Your answer should be one number, the count of lines in the listing below containing the word "BiNode".

━━━━━ Supplied entries ━━━━━

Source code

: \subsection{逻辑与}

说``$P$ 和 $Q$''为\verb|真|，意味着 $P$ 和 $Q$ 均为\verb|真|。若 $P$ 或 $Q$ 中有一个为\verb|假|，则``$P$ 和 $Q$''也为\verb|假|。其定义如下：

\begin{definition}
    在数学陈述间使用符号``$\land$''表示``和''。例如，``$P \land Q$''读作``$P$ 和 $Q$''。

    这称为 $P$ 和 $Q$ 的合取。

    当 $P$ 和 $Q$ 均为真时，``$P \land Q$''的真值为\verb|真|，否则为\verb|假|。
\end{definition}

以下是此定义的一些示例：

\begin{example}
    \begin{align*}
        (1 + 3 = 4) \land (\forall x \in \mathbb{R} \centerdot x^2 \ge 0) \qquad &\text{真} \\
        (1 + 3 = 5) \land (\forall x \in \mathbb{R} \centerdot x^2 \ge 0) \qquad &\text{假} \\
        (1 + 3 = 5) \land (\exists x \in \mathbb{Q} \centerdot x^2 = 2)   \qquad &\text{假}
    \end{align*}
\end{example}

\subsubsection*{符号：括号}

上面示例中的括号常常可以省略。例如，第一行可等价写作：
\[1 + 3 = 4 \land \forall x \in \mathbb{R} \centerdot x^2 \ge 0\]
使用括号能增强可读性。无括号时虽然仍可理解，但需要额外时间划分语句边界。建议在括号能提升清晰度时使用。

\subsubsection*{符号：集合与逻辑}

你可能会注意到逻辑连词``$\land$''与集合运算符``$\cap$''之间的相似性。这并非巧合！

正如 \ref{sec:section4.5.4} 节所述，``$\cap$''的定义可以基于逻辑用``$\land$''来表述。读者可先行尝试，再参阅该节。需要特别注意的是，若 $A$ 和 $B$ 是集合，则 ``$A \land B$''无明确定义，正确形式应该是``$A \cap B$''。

━━━━━
━━━━━ Supplied entries ━━━━━

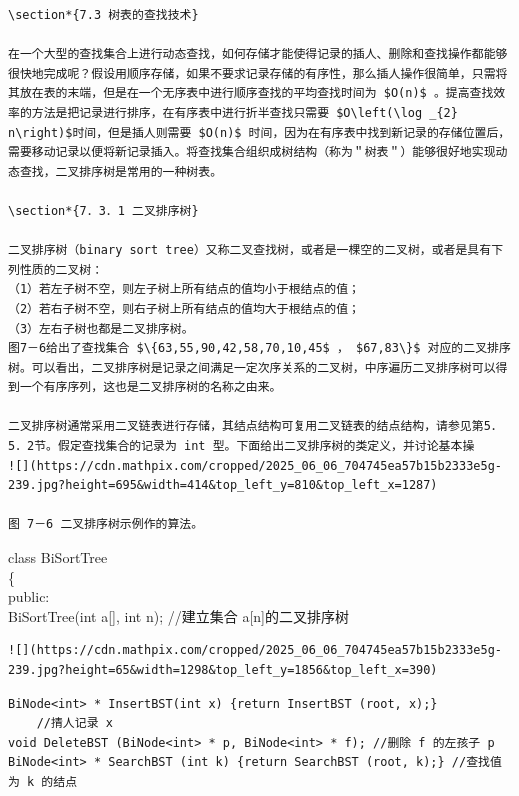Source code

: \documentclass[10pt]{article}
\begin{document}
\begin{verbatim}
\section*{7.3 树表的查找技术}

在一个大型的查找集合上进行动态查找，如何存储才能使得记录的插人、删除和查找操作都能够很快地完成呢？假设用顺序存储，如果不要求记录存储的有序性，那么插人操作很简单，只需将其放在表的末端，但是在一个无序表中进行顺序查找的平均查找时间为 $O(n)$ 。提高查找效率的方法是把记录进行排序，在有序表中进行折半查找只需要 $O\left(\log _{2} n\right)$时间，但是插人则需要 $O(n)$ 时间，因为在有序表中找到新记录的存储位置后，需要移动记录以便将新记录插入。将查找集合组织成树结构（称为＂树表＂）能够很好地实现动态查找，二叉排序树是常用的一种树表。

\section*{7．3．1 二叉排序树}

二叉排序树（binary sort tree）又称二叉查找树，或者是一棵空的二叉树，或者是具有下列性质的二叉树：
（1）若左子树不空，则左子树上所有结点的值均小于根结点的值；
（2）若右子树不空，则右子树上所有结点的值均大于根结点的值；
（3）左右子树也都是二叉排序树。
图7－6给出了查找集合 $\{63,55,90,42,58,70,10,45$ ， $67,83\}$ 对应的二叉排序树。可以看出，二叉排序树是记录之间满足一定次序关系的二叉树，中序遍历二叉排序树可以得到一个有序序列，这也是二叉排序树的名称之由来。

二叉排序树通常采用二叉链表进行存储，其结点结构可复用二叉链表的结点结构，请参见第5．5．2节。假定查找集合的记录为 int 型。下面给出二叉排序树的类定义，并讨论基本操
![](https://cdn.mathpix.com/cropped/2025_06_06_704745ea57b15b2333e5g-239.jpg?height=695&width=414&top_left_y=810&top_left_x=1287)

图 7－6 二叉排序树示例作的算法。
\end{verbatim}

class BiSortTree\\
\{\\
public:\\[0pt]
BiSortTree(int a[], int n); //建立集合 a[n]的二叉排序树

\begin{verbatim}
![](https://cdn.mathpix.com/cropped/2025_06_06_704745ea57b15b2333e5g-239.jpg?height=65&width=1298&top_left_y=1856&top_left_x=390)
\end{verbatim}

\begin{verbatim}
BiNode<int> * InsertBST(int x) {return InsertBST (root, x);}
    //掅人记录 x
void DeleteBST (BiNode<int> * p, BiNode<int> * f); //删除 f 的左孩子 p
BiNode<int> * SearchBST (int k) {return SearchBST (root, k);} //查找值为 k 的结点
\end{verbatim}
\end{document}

━━━━━

Output for this exercise ::
3